Yeah that’s a good question. It’s a challenge to find a proper answer though. I think that as an artist I have always felt as if my skills are lacking. Even when I started becoming a professional, the idea of “impostor syndrome“ was very real. I guess the situation you’re talking about is where you’re looking for external sources to tell you what stage you are at. This is especially tricky as different people will have different opinions. I started to feel more confident once I had a good handle on my process. That is to say I felt comfortable taking an image from an idea to a finish. In the beginning the images were very simple. Just a face/portrait of single character. But I felt I had some control. The other thing that helped me feel competent was getting my foundation sorted. At the most basic level this involves an understanding of perspective and rendering principals. I only really did this properly once I was 10 years into my career… I had already drawn multiple books professionally. But because I don’t have the basics sorted I always felt like I wasn’t doing it properly. So… that is all to say that most of this is in our head. And doesn’t matter. The things that worked for me was reliable process and basic foundation.

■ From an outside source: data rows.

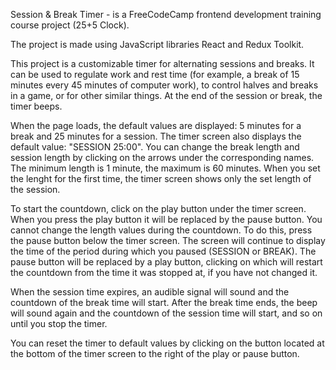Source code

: Session & Break Timer - is a FreeCodeCamp frontend development training course project (25+5 Clock).

The project is made using JavaScript libraries React and Redux Toolkit.

This project is a customizable timer for alternating sessions and breaks. It can be used to regulate work and rest time (for example, a break of 15 minutes every 45 minutes of computer work), to control halves and breaks in a game, or for other similar things. At the end of the session or break, the timer beeps.

When the page loads, the default values are displayed: 5 minutes for a break and 25 minutes for a session. The timer screen also displays the default value: "SESSION 25:00". You can change the break length and session length by clicking on the arrows under the corresponding names. The minimum length is 1 minute, the maximum is 60 minutes. When you set the lenght for the first time, the timer screen shows only the set length of the session.

To start the countdown, click on the play button under the timer screen. When you press the play button it will be replaced by the pause button. You cannot change the length values during the countdown. To do this, press the pause button below the timer screen. The screen will continue to display the time of the period during which you paused (SESSION or BREAK). The pause button will be replaced by a play button, clicking on which will restart the countdown from the time it was stopped at, if you have not changed it.

When the session time expires, an audible signal will sound and the countdown of the break time will start. After the break time ends, the beep will sound again and the countdown of the session time will start, and so on until you stop the timer.

You can reset the timer to default values by clicking on the button located at the bottom of the timer screen to the right of the play or pause button.
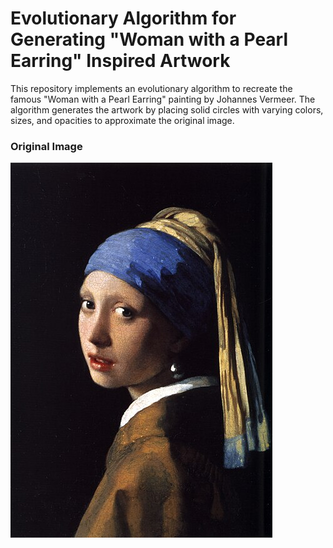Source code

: # Evolutionary Algorithm for Generating "Woman with a Pearl Earring" Inspired Artwork

This repository implements an evolutionary algorithm to recreate the famous "Woman with a Pearl Earring" painting by Johannes Vermeer. The algorithm generates the artwork by placing solid circles with varying colors, sizes, and opacities to approximate the original image.

### Original Image
![Generation 1](original.jpg)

@@TheDrawingCodex yeh it’s understandable especially with foundation I got into art wanting to make characters so started straight to anatomy fabled a bit on fundimentals but being able to make characters was my first goal main things I’m uncomfortable with have to be perspective and colour As a traditional artist colour is a bit more daunting as it can be expensive to fail at colour if that makes sense? But I really want to push myself in perspective and shapes but feels so boring lol But for all this I supose nothing ventured nothing gaind I’ve been learning art for 3 years but my friends say I’ve only been improving well in the past 4 months (since I started going to life drawing sessions at a local museum)
@@TheDrawingCodex heck right now I’m struggling to structure my learning over all its a insecurity of mine I’m watching your videos and seeing a lot of amazing info but still lacking in this understanding I know everyone’s learning is different but I feel that when self teaching it’s hard to get that Schools obviously have a structure so it’s just a wired feeling
@@TheDrawingCodex enough to make a whole other video I think ^^ But mostly the usual "have confidence in yourself and trust in your abilities" for me always kinda sound like "if you trust in God you'll get there" and I really don't understand it. How am I supposed to trust that I can do something without proof that I actually can ? How am I supposed to feel confident when despite improving the result is still light-year away from being what I want ? Doesn't make sense to me
@@yopomdpin6285 Hi, no one asked me, but I've struggled with this sort of thing my whole life and am just now getting over it. For me it was reading a lot of science articles about how the brain can improve at whatever it focuses on. It also came with coming to understand my body and why I do and don't get the results I want on different tasks through observation of habit and emotion. I've always been fairly good at videogames, so for years I tested myself with different genres I was bad at to prove to myself I could do them. This was likely the most important step, because through repetition I reliably got better at whatever I tried, and nothing beats the understanding that experience brings you. There is likely something you can do well. There was also probably a day when you weren't nearly as good at it as you are now. The same mechanism that allowed you to get good at that will reliably allow you to get good at this. It just takes a lot of time. If you're like me, you likely associate anxiety and negative feelings with drawing. For me they tend manifest when I look at someone better than me, when I look at realistic pictures I don't want to reference (but feel obligated to), when I get frustrated with figuring out why something in my drawing looks "wrong", and when I look at the poor results of my most recent attempt. This is poison. These emotions are likely getting in the way of your focus, and their intensity directly correlates with willingness to try again tomorrow. In one fell swoop your fear of lack of improvement impedes your ability to improve and cuts off your desire to put yourself back in the metaphorical chair. If you are experiencing this find out why and how you can avoid it. I personally load up my first few drawings in the previous month almost every day and go, "goddamn well at least I'm not that shit anymore" and then get excited for the next month where I can say that again about today. Hope any of this helped. Art can be painful, but the pain comes from ourselves, and the better we understand ourselves the better we can forgive ourselves for not measuring up to our own expectations.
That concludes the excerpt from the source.